GIVEN DATA
▬▬▬▬▬▬
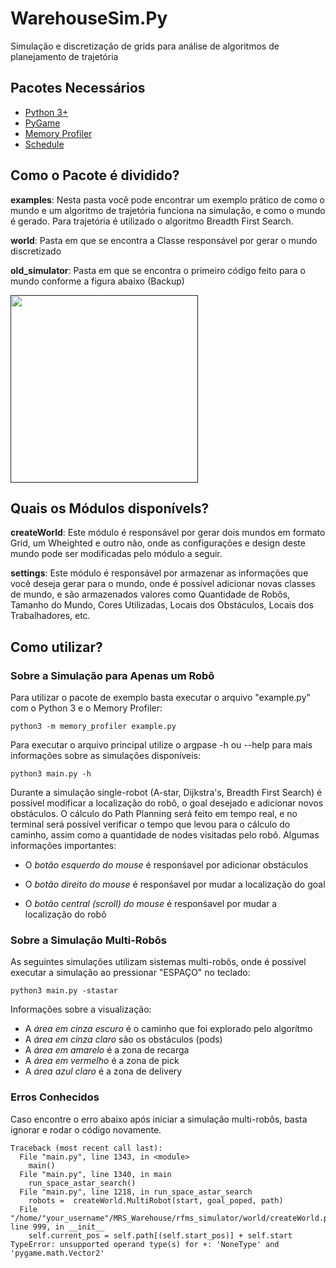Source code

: # WarehouseSim.Py

Simulação e discretização de grids para análise de algoritmos de planejamento de trajetória

## Pacotes Necessários

- [Python 3+](https://docs.python-guide.org/starting/install3/linux/)
- [PyGame](https://pypi.org/project/pygame/)
- [Memory Profiler](https://pypi.org/project/memory-profiler/)
- [Schedule](https://schedule.readthedocs.io/en/stable/)

## Como o Pacote é dividido?

**examples**: Nesta pasta você pode encontrar um exemplo prático de como o mundo e um algoritmo de trajetória funciona
na simulação, e como o mundo é gerado. Para trajetória é utilizado o algoritmo Breadth First Search.

**world**: Pasta em que se encontra a Classe responsável por gerar o mundo discretizado

**old_simulator**: Pasta em que se encontra o primeiro código feito para o mundo conforme a figura abaixo (Backup)

<a href=""><img src="https://i.ibb.co/25SF3LC/simulator-complete.png" align="center" width="300" style="margin-right: 20px;"></a>

## Quais os Módulos disponívels?

**createWorld**: Este módulo é responsável por gerar dois mundos em formato Grid, um Wheighted e outro não, onde
as configurações e design deste mundo pode ser modificadas pelo módulo a seguir.

**settings**: Este módulo é responsável por armazenar as informações que você deseja gerar para o mundo, onde é
possível adicionar novas classes de mundo, e são armazenados valores como Quantidade de Robôs, Tamanho do Mundo,
Cores Utilizadas, Locais dos Obstáculos, Locais dos Trabalhadores, etc.

## Como utilizar?

### Sobre a Simulação para Apenas um Robô
Para utilizar o pacote de exemplo basta executar o arquivo "example.py" com o Python 3 e o Memory Profiler:

```
python3 -m memory_profiler example.py
```

Para executar o arquivo principal utilize o argpase -h ou --help para mais informações sobre as simulações disponíveis:

```
python3 main.py -h 
```  

Durante a simulação single-robot (A-star, Dijkstra's, Breadth First Search) é possível modificar a localização do robô, o goal desejado e adicionar novos obstáculos. O cálculo do Path Planning será feito em tempo real, e no terminal será possível verificar o tempo que levou para o cálculo do caminho, assim como a quantidade de nodes visitadas pelo robô. Algumas informações importantes:

- O _botão esquerdo do mouse_ é responśavel por adicionar obstáculos

- O _botão direito do mouse_ é responśavel por mudar a localização do goal

- O _botão central (scroll) do mouse_ é responśavel por mudar a localização do robô

### Sobre a Simulação Multi-Robôs

As seguintes simulações utilizam sistemas multi-robôs, onde é possível executar a simulação ao pressionar "ESPAÇO" no teclado:

```
python3 main.py -stastar
```

Informações sobre a visualização:

- A *área em cinza escuro* é o caminho que foi explorado pelo algorítmo
- A *área em cinza claro* são os obstáculos (pods)
- A *área em amarelo* é a zona de recarga
- A *área em vermelho* é a zona de pick
- A *área azul claro* é a zona de delivery

### Erros Conhecidos

Caso encontre o erro abaixo após iniciar a simulação multi-robôs, basta ignorar e rodar o código novamente.

```
Traceback (most recent call last):
  File "main.py", line 1343, in <module>
    main()
  File "main.py", line 1340, in main
    run_space_astar_search()
  File "main.py", line 1218, in run_space_astar_search
    robots =  createWorld.MultiRobot(start, goal_poped, path)
  File "/home/"your_username"/MRS_Warehouse/rfms_simulator/world/createWorld.py", line 999, in __init__
    self.current_pos = self.path[(self.start_pos)] + self.start
TypeError: unsupported operand type(s) for +: 'NoneType' and 'pygame.math.Vector2'
```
▬▬▬▬▬▬
GOAL OF THE EXERCISE
What this calls for is the material above set down exactly, pictures excluded.

RESPONSE TO THE TASK
Source code

: # WarehouseSim.Py

Simulação e discretização de grids para análise de algoritmos de planejamento de trajetória

## Pacotes Necessários

- [Python 3+](https://docs.python-guide.org/starting/install3/linux/)
- [PyGame](https://pypi.org/project/pygame/)
- [Memory Profiler](https://pypi.org/project/memory-profiler/)
- [Schedule](https://schedule.readthedocs.io/en/stable/)

## Como o Pacote é dividido?

**examples**: Nesta pasta você pode encontrar um exemplo prático de como o mundo e um algoritmo de trajetória funciona
na simulação, e como o mundo é gerado. Para trajetória é utilizado o algoritmo Breadth First Search.

**world**: Pasta em que se encontra a Classe responsável por gerar o mundo discretizado

**old_simulator**: Pasta em que se encontra o primeiro código feito para o mundo conforme a figura abaixo (Backup)

<a href=""><img src="https://i.ibb.co/25SF3LC/simulator-complete.png" align="center" width="300" style="margin-right: 20px;"></a>

## Quais os Módulos disponívels?

**createWorld**: Este módulo é responsável por gerar dois mundos em formato Grid, um Wheighted e outro não, onde
as configurações e design deste mundo pode ser modificadas pelo módulo a seguir.

**settings**: Este módulo é responsável por armazenar as informações que você deseja gerar para o mundo, onde é
possível adicionar novas classes de mundo, e são armazenados valores como Quantidade de Robôs, Tamanho do Mundo,
Cores Utilizadas, Locais dos Obstáculos, Locais dos Trabalhadores, etc.

## Como utilizar?

### Sobre a Simulação para Apenas um Robô
Para utilizar o pacote de exemplo basta executar o arquivo "example.py" com o Python 3 e o Memory Profiler:

```
python3 -m memory_profiler example.py
```

Para executar o arquivo principal utilize o argpase -h ou --help para mais informações sobre as simulações disponíveis:

```
python3 main.py -h 
```  

Durante a simulação single-robot (A-star, Dijkstra's, Breadth First Search) é possível modificar a localização do robô, o goal desejado e adicionar novos obstáculos. O cálculo do Path Planning será feito em tempo real, e no terminal será possível verificar o tempo que levou para o cálculo do caminho, assim como a quantidade de nodes visitadas pelo robô. Algumas informações importantes:

- O _botão esquerdo do mouse_ é responśavel por adicionar obstáculos

- O _botão direito do mouse_ é responśavel por mudar a localização do goal

- O _botão central (scroll) do mouse_ é responśavel por mudar a localização do robô

### Sobre a Simulação Multi-Robôs

As seguintes simulações utilizam sistemas multi-robôs, onde é possível executar a simulação ao pressionar "ESPAÇO" no teclado:

```
python3 main.py -stastar
```

Informações sobre a visualização:

- A *área em cinza escuro* é o caminho que foi explorado pelo algorítmo
- A *área em cinza claro* são os obstáculos (pods)
- A *área em amarelo* é a zona de recarga
- A *área em vermelho* é a zona de pick
- A *área azul claro* é a zona de delivery

### Erros Conhecidos

Caso encontre o erro abaixo após iniciar a simulação multi-robôs, basta ignorar e rodar o código novamente.

```
Traceback (most recent call last):
  File "main.py", line 1343, in <module>
    main()
  File "main.py", line 1340, in main
    run_space_astar_search()
  File "main.py", line 1218, in run_space_astar_search
    robots =  createWorld.MultiRobot(start, goal_poped, path)
  File "/home/"your_username"/MRS_Warehouse/rfms_simulator/world/createWorld.py", line 999, in __init__
    self.current_pos = self.path[(self.start_pos)] + self.start
TypeError: unsupported operand type(s) for +: 'NoneType' and 'pygame.math.Vector2'
```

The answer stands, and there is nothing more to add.